[Source texts of formatted documents]
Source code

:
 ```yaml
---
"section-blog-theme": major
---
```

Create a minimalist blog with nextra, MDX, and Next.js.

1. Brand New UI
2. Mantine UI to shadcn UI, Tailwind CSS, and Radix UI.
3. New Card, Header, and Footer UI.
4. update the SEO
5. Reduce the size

What is required | Note every line of the records that holds the word "blog", and copy it.

Result |
"section-blog-theme": major
Create a minimalist blog with nextra, MDX, and Next.js.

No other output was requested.